The person featured in the above article has a blog, charmingly called Rowdy Kittens, and she has lots of great tips and links to get you on the path to simplicity.
One of the things from the article that I really liked was the emphasis on experiences over possessions. Taking a vacation with your family, say, instead of buying a fancy new car/large-screen TV/etc. We (as a society) are so deeply entrenched in consumer culture that we don't even notice it anymore. I really only started noticing my own tendencies when I didn't have the cash to do it anymore. I didn't think I was that much of a shopper, and compared to most people I know (coworkers, family, neighbors) I wasn't, but I did shop more than I needed to, and bought things I didn't really need, and haven't really used.

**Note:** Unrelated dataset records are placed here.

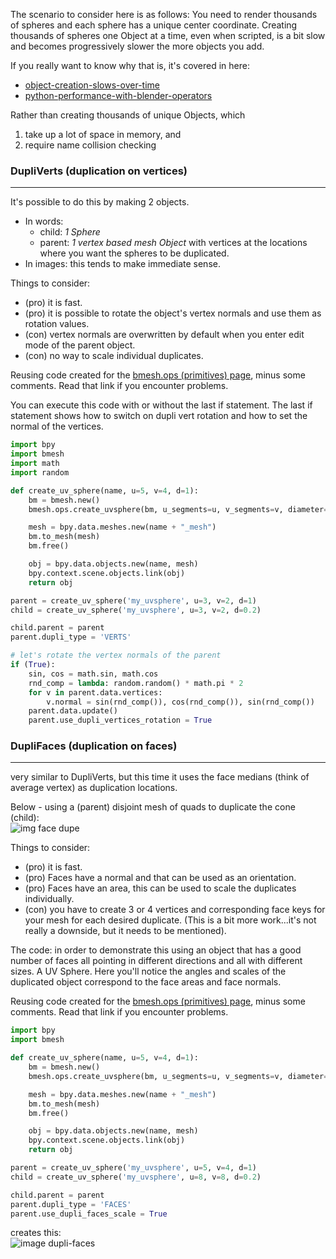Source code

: The scenario to consider here is as follows: You need to render thousands of spheres and each sphere has a unique center coordinate. Creating thousands of spheres one Object at a time, even when scripted, is a bit slow and becomes progressively slower the more objects you add.

If you really want to know why that is, it's covered in here:
  - [object-creation-slows-over-time](http://blender.stackexchange.com/questions/14814/object-creation-slows-over-time)  
  - [python-performance-with-blender-operators](http://blender.stackexchange.com/questions/7358/python-performance-with-blender-operators)  

Rather than creating thousands of unique Objects, which  

1. take up a lot of space in memory, and 
2. require name collision checking


### DupliVerts (duplication on vertices)
____
It's possible to do this by making 2 objects.  

  - In words: 
     - child: _1 Sphere_ 
     - parent: _1 vertex based mesh Object_ with vertices at the locations where you want the spheres to be duplicated. 
  - In images: this tends to make immediate sense.

Things to consider:  

- (pro) it is fast.  
- (pro) it is possible to rotate the object's vertex normals and use them as rotation values.  
- (con) vertex normals are overwritten by default when you enter edit mode of the parent object.  
- (con) no way to scale individual duplicates.  

Reusing code created for the [bmesh.ops (primitives) page](https://github.com/zeffii/BlenderPythonRecipes/wiki/bmesh_ops_primitives), minus some comments. Read that link if you encounter problems.

You can execute this code with or without the last if statement. The last if statement shows how to switch on dupli vert rotation and how to set the normal of the vertices.

```python
import bpy
import bmesh
import math
import random

def create_uv_sphere(name, u=5, v=4, d=1):
    bm = bmesh.new()
    bmesh.ops.create_uvsphere(bm, u_segments=u, v_segments=v, diameter=d)

    mesh = bpy.data.meshes.new(name + "_mesh")
    bm.to_mesh(mesh)
    bm.free()

    obj = bpy.data.objects.new(name, mesh)
    bpy.context.scene.objects.link(obj)
    return obj

parent = create_uv_sphere('my_uvsphere', u=3, v=2, d=1)
child = create_uv_sphere('my_uvsphere', u=3, v=2, d=0.2)

child.parent = parent
parent.dupli_type = 'VERTS'

# let's rotate the vertex normals of the parent
if (True):
    sin, cos = math.sin, math.cos
    rnd_comp = lambda: random.random() * math.pi * 2
    for v in parent.data.vertices:
        v.normal = sin(rnd_comp()), cos(rnd_comp()), sin(rnd_comp())
    parent.data.update()
    parent.use_dupli_vertices_rotation = True

```

### DupliFaces (duplication on faces)
____
very similar to DupliVerts, but this time it uses the face medians (think of average vertex) as duplication locations. 

Below - using a (parent) disjoint mesh of quads to duplicate the cone (child):   
![img face dupe](https://cloud.githubusercontent.com/assets/619340/10752213/72749cb4-7c87-11e5-9915-f435458937a3.png)

Things to consider:  

 - (pro) it is fast.  
 - (pro) Faces have a normal and that can be used as an orientation.  
 - (pro) Faces have an area, this can be used to scale the duplicates individually.  
 - (con) you have to create 3 or 4 vertices and corresponding face keys for your mesh for each desired duplicate. (This is a bit more work...it's not really a downside, but it needs to be mentioned).

The code: in order to demonstrate this using an object that has a good number of faces all pointing in different directions and all with different sizes. A UV Sphere. Here you'll notice the angles and scales of the duplicated object correspond to the face areas and face normals.

Reusing code created for the [bmesh.ops (primitives) page](https://github.com/zeffii/BlenderPythonRecipes/wiki/bmesh_ops_primitives), minus some comments. Read that link if you encounter problems.

```python
import bpy
import bmesh

def create_uv_sphere(name, u=5, v=4, d=1):
    bm = bmesh.new()
    bmesh.ops.create_uvsphere(bm, u_segments=u, v_segments=v, diameter=d)

    mesh = bpy.data.meshes.new(name + "_mesh")
    bm.to_mesh(mesh)
    bm.free()

    obj = bpy.data.objects.new(name, mesh)
    bpy.context.scene.objects.link(obj)
    return obj

parent = create_uv_sphere('my_uvsphere', u=5, v=4, d=1)
child = create_uv_sphere('my_uvsphere', u=8, v=8, d=0.2)

child.parent = parent
parent.dupli_type = 'FACES'
parent.use_dupli_faces_scale = True

```
creates this:  
![image dupli-faces](https://cloud.githubusercontent.com/assets/619340/10755855/96c8a9f2-7ca0-11e5-8748-33b1b321130f.png)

Yes, I am sick and tired of my wardrobe, but it's rather more than an awful lot of people have, and there's nothing really wrong with it. Sure, I could use some new shoes that aren't beat up/stained/worn, but the ones I have are serviceable. And so on.
I've been doing some inner work that nicely ties in with this, I think. I've been working on forgiveness. Forgiving everyone, and I mean everyone, both past and present, for anything they've done that has hurt me in any way. That's harder than I thought it would be, especially when someone continues to hurt me after I've forgiven them. Forgiving myself is just as difficult. But I have to, in order to move on. The rut I'm in is as much my own making as not. Probably more.
So, every day I will be doing something, anything, to reduce the clutter in my life. Start small, keep at it: that's my new motto.